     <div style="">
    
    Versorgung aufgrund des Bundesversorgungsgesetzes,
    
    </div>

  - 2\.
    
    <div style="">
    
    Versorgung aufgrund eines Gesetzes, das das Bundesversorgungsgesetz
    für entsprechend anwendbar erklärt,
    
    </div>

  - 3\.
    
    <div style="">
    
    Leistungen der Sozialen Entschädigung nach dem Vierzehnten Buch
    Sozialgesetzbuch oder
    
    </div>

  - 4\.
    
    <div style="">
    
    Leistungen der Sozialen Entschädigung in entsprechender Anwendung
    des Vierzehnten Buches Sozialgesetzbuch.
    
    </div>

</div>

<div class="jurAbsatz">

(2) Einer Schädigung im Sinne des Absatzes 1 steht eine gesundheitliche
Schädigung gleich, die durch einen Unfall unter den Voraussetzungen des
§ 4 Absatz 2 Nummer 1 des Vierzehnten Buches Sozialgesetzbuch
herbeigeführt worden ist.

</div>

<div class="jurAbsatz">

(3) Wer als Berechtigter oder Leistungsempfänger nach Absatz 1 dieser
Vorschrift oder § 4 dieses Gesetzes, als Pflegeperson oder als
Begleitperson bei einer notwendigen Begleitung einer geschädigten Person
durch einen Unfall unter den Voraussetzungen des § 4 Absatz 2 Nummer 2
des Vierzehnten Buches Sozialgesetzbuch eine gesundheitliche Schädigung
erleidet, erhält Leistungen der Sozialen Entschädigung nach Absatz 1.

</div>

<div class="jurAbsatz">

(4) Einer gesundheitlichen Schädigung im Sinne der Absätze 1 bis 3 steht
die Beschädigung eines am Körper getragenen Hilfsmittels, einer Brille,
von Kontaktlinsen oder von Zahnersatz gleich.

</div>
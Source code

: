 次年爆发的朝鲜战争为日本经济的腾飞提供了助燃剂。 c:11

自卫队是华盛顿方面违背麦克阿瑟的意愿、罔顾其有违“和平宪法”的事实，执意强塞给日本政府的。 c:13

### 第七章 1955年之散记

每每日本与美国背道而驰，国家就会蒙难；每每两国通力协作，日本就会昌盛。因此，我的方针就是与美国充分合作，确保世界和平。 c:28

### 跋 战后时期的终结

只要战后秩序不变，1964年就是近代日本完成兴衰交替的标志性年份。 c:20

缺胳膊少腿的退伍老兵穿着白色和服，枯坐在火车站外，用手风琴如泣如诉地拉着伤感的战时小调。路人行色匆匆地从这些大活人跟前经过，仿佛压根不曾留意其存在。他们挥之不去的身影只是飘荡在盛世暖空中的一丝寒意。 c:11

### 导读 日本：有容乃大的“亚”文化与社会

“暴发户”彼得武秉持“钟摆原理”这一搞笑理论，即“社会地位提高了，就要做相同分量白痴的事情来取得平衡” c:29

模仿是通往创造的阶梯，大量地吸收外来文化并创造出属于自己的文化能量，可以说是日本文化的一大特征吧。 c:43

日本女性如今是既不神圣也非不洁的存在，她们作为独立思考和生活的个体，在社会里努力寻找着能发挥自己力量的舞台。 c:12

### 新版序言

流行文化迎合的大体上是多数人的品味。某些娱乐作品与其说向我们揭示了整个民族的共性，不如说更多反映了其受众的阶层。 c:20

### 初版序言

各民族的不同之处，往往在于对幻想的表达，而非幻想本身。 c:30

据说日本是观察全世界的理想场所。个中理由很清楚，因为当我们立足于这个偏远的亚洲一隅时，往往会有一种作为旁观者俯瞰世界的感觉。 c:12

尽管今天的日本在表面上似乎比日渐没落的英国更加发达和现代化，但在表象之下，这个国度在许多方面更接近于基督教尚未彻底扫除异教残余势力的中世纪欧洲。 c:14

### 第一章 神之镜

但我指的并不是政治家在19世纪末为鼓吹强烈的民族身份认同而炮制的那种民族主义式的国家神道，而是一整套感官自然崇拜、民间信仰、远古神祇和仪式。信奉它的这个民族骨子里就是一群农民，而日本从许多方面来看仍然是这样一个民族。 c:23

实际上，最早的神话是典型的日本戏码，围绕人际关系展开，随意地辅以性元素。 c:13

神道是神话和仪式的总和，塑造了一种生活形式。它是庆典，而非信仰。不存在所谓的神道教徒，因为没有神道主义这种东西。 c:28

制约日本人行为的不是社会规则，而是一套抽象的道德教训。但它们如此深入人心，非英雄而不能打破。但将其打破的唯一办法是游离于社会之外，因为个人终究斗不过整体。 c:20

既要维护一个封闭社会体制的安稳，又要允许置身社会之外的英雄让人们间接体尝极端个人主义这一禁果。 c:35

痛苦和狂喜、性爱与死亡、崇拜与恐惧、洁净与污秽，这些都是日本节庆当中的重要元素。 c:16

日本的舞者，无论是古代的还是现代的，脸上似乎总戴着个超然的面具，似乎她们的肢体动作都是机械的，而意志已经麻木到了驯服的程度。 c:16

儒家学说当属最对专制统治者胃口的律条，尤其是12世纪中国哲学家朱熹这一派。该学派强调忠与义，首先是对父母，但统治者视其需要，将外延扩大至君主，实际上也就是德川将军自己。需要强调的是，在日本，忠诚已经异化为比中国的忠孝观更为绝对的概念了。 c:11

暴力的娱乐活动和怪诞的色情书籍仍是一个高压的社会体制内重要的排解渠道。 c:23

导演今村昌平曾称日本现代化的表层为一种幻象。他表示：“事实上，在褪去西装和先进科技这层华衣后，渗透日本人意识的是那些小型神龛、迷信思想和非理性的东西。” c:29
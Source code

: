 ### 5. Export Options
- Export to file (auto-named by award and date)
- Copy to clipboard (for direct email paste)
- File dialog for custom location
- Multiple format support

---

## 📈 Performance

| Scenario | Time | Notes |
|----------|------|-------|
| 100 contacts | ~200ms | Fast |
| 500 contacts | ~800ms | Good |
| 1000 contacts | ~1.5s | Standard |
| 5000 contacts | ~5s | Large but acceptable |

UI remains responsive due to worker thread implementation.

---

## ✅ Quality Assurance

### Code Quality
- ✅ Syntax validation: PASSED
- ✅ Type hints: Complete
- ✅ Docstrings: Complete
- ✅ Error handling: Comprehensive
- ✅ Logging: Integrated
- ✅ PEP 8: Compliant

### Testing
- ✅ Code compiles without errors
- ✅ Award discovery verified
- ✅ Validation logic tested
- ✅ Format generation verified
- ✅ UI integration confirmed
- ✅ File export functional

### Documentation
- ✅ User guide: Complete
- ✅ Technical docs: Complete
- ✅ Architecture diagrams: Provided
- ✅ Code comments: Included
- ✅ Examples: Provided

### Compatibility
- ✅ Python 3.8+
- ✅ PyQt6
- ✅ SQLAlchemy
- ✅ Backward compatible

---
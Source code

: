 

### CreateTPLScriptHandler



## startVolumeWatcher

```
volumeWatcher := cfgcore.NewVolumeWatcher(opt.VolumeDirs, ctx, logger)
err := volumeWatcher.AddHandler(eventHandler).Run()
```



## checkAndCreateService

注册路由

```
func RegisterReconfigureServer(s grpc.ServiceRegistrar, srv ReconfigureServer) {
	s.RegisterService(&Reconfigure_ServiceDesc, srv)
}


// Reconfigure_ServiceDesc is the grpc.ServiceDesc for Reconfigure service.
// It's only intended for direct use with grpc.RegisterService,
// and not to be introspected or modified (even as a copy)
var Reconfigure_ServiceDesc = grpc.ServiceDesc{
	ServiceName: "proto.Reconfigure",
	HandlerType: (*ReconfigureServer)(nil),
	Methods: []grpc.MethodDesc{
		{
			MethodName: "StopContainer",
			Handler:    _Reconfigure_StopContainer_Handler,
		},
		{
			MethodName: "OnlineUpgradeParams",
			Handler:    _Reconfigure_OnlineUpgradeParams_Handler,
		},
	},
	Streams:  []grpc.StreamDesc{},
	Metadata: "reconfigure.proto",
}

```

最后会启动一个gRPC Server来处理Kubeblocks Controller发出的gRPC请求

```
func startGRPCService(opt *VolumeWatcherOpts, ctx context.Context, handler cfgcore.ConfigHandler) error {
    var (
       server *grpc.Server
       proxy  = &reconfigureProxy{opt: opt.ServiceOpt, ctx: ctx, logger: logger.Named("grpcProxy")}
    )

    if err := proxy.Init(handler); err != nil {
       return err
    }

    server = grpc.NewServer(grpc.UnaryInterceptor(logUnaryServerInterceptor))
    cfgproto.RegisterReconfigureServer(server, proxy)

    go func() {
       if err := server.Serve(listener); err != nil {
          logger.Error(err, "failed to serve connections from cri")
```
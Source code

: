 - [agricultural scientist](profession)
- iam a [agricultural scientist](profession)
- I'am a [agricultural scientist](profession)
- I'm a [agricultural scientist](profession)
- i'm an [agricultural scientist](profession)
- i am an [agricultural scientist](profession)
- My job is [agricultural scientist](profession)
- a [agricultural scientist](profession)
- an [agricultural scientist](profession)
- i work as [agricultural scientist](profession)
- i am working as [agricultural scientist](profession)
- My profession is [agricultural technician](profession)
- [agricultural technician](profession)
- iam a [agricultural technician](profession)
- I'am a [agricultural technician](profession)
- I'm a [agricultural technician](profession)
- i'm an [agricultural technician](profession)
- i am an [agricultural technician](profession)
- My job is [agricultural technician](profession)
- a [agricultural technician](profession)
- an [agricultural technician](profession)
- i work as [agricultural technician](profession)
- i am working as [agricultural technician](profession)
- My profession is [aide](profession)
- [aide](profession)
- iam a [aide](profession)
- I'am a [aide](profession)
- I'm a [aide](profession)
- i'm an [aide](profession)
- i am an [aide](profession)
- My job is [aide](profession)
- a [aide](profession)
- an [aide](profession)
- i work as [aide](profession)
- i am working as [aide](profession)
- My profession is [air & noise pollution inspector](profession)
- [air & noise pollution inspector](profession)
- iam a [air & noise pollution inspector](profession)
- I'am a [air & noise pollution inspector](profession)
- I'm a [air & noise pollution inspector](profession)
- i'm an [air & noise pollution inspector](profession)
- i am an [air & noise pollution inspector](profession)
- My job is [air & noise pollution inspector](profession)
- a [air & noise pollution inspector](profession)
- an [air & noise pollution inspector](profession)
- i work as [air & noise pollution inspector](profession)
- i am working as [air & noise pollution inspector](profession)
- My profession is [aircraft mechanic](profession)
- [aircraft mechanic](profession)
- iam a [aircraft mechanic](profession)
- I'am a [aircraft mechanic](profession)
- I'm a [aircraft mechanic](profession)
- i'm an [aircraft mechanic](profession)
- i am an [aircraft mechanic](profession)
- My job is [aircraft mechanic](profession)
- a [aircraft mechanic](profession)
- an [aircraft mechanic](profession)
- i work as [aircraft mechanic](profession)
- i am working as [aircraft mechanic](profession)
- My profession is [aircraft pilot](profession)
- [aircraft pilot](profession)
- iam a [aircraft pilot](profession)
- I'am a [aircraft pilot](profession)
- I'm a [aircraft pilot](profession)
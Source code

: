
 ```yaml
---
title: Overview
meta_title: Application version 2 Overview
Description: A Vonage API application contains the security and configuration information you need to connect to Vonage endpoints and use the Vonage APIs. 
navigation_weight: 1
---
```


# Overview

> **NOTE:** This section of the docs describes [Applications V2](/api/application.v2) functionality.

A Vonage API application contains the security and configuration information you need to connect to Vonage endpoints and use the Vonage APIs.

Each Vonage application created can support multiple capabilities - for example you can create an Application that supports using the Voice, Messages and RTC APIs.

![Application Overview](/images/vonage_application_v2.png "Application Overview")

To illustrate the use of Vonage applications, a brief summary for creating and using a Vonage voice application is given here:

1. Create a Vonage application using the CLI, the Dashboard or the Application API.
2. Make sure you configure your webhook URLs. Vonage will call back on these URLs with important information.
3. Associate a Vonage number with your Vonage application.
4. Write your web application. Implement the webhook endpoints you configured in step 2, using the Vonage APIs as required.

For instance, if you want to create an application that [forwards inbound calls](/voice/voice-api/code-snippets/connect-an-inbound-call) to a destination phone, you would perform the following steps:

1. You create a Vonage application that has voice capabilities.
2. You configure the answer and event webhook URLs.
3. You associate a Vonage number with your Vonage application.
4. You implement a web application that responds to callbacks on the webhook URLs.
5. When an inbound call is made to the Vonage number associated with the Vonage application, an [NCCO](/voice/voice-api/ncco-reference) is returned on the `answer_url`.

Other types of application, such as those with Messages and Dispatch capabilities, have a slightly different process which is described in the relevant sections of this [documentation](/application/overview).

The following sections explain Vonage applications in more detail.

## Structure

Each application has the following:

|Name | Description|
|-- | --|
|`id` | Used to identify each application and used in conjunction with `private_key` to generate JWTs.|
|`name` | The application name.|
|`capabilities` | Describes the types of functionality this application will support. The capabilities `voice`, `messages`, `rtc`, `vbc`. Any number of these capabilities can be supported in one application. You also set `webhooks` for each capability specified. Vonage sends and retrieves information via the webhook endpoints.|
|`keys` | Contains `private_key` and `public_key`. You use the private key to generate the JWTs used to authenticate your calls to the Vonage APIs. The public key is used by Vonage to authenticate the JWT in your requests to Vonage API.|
• • • • •
Required work — With the first line of the material as the start and the line containing "只要战后秩序不变，1964年就是近代日本完成兴衰交替的标志性年份。 c:20" as the end, repeat that span exactly and add nothing.

Response box —
     <div style="">
    
    Versorgung aufgrund des Bundesversorgungsgesetzes,
    
    </div>

  - 2\.
    
    <div style="">
    
    Versorgung aufgrund eines Gesetzes, das das Bundesversorgungsgesetz
    für entsprechend anwendbar erklärt,
    
    </div>

  - 3\.
    
    <div style="">
    
    Leistungen der Sozialen Entschädigung nach dem Vierzehnten Buch
    Sozialgesetzbuch oder
    
    </div>

  - 4\.
    
    <div style="">
    
    Leistungen der Sozialen Entschädigung in entsprechender Anwendung
    des Vierzehnten Buches Sozialgesetzbuch.
    
    </div>

</div>

<div class="jurAbsatz">

(2) Einer Schädigung im Sinne des Absatzes 1 steht eine gesundheitliche
Schädigung gleich, die durch einen Unfall unter den Voraussetzungen des
§ 4 Absatz 2 Nummer 1 des Vierzehnten Buches Sozialgesetzbuch
herbeigeführt worden ist.

</div>

<div class="jurAbsatz">

(3) Wer als Berechtigter oder Leistungsempfänger nach Absatz 1 dieser
Vorschrift oder § 4 dieses Gesetzes, als Pflegeperson oder als
Begleitperson bei einer notwendigen Begleitung einer geschädigten Person
durch einen Unfall unter den Voraussetzungen des § 4 Absatz 2 Nummer 2
des Vierzehnten Buches Sozialgesetzbuch eine gesundheitliche Schädigung
erleidet, erhält Leistungen der Sozialen Entschädigung nach Absatz 1.

</div>

<div class="jurAbsatz">

(4) Einer gesundheitlichen Schädigung im Sinne der Absätze 1 bis 3 steht
die Beschädigung eines am Körper getragenen Hilfsmittels, einer Brille,
von Kontaktlinsen oder von Zahnersatz gleich.

</div>
Source code

: 次年爆发的朝鲜战争为日本经济的腾飞提供了助燃剂。 c:11

自卫队是华盛顿方面违背麦克阿瑟的意愿、罔顾其有违“和平宪法”的事实，执意强塞给日本政府的。 c:13

### 第七章 1955年之散记

每每日本与美国背道而驰，国家就会蒙难；每每两国通力协作，日本就会昌盛。因此，我的方针就是与美国充分合作，确保世界和平。 c:28

### 跋 战后时期的终结

只要战后秩序不变，1964年就是近代日本完成兴衰交替的标志性年份。 c:20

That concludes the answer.